[Start of Attachment]
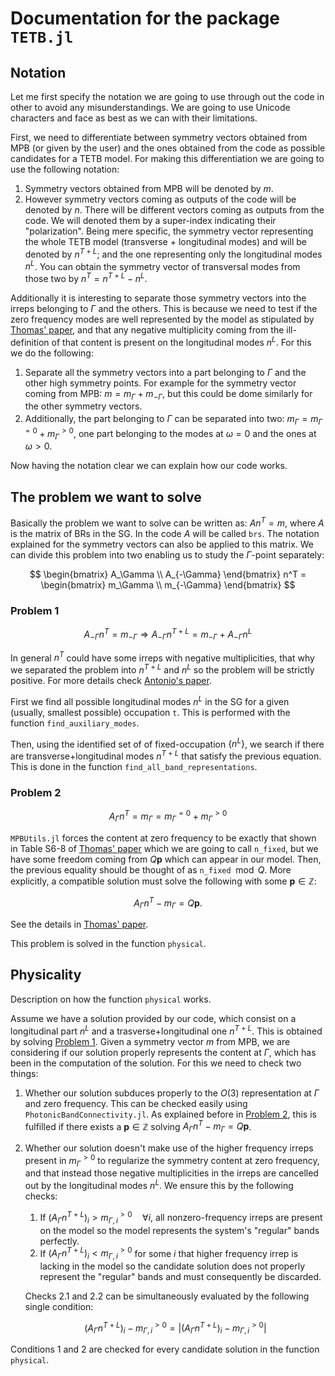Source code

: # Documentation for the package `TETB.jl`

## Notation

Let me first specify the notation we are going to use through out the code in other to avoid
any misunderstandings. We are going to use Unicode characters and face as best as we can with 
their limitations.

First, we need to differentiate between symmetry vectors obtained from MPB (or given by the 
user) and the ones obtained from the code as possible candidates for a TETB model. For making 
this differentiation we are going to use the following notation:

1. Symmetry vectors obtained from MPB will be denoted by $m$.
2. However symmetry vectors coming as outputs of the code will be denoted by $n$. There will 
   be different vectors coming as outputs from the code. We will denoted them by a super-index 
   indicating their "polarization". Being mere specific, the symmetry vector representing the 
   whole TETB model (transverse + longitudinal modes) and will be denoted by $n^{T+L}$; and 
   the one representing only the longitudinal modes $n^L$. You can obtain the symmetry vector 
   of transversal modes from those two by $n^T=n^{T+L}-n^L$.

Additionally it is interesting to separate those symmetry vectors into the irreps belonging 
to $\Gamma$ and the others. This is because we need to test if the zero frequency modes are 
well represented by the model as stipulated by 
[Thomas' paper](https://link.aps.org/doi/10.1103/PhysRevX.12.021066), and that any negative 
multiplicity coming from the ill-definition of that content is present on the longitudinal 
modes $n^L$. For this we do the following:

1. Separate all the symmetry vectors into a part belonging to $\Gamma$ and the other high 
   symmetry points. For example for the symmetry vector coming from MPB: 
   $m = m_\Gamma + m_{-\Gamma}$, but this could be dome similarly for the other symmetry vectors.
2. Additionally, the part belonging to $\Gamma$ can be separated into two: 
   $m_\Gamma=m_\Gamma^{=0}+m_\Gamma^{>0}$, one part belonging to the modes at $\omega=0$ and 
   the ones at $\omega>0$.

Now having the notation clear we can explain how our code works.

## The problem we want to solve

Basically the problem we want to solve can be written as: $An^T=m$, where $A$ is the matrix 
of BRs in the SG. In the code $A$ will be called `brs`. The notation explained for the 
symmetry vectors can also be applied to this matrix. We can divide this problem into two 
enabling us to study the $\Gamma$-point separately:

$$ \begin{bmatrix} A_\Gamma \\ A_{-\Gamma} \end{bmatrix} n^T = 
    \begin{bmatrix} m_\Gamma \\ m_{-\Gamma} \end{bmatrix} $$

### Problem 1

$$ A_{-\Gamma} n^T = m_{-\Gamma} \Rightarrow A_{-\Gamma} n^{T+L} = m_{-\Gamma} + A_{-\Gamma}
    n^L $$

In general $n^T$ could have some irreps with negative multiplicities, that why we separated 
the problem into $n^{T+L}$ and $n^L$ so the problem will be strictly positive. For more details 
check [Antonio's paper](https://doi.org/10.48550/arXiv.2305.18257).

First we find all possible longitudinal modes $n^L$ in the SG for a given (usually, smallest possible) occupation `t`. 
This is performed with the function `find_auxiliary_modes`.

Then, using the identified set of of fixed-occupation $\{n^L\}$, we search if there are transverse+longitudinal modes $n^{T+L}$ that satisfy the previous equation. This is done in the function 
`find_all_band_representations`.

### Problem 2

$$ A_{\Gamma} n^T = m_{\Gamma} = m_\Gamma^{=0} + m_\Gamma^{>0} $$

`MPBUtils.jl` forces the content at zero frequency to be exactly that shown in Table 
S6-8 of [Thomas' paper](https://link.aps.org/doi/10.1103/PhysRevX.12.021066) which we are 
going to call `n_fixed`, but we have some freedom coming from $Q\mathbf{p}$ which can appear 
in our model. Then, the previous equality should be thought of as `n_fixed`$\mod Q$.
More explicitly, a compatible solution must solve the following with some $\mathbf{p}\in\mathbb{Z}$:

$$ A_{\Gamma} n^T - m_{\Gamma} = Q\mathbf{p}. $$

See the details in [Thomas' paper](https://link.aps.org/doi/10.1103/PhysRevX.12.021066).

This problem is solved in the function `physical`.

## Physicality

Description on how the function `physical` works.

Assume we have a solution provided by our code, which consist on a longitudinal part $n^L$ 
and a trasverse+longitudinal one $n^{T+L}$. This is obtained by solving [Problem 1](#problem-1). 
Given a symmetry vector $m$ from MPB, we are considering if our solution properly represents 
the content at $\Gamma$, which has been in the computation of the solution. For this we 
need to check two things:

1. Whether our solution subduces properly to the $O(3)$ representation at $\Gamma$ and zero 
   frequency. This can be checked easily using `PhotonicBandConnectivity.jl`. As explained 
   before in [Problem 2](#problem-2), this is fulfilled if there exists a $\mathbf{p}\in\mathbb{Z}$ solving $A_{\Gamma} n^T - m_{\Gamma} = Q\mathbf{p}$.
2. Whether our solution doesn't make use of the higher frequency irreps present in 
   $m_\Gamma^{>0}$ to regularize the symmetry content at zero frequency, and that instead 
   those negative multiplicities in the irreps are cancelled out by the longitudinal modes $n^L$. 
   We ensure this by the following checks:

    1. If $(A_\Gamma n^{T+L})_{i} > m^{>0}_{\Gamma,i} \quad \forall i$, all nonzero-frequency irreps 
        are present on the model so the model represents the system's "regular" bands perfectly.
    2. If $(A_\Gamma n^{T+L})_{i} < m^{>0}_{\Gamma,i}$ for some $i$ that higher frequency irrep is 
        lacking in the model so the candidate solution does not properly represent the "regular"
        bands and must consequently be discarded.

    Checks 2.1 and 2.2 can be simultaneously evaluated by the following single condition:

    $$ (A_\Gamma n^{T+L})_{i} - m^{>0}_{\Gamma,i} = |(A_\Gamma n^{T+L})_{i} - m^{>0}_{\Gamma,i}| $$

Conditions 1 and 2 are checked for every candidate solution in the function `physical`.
[End of Attachment]
**INSTRUCTIONS TO FOLLOW**:
Each line containing "longitudinal" belongs in the answer; pick these out of the material and copy them.

**RESPONSE TO THE TASK**:
   whole TETB model (transverse + longitudinal modes) and will be denoted by $n^{T+L}$; and 
   the one representing only the longitudinal modes $n^L$. You can obtain the symmetry vector 
multiplicity coming from the ill-definition of that content is present on the longitudinal 
First we find all possible longitudinal modes $n^L$ in the SG for a given (usually, smallest possible) occupation `t`. 
Then, using the identified set of of fixed-occupation $\{n^L\}$, we search if there are transverse+longitudinal modes $n^{T+L}$ that satisfy the previous equation. This is done in the function 
Assume we have a solution provided by our code, which consist on a longitudinal part $n^L$ 
and a trasverse+longitudinal one $n^{T+L}$. This is obtained by solving [Problem 1](#problem-1). 
   those negative multiplicities in the irreps are cancelled out by the longitudinal modes $n^L$. 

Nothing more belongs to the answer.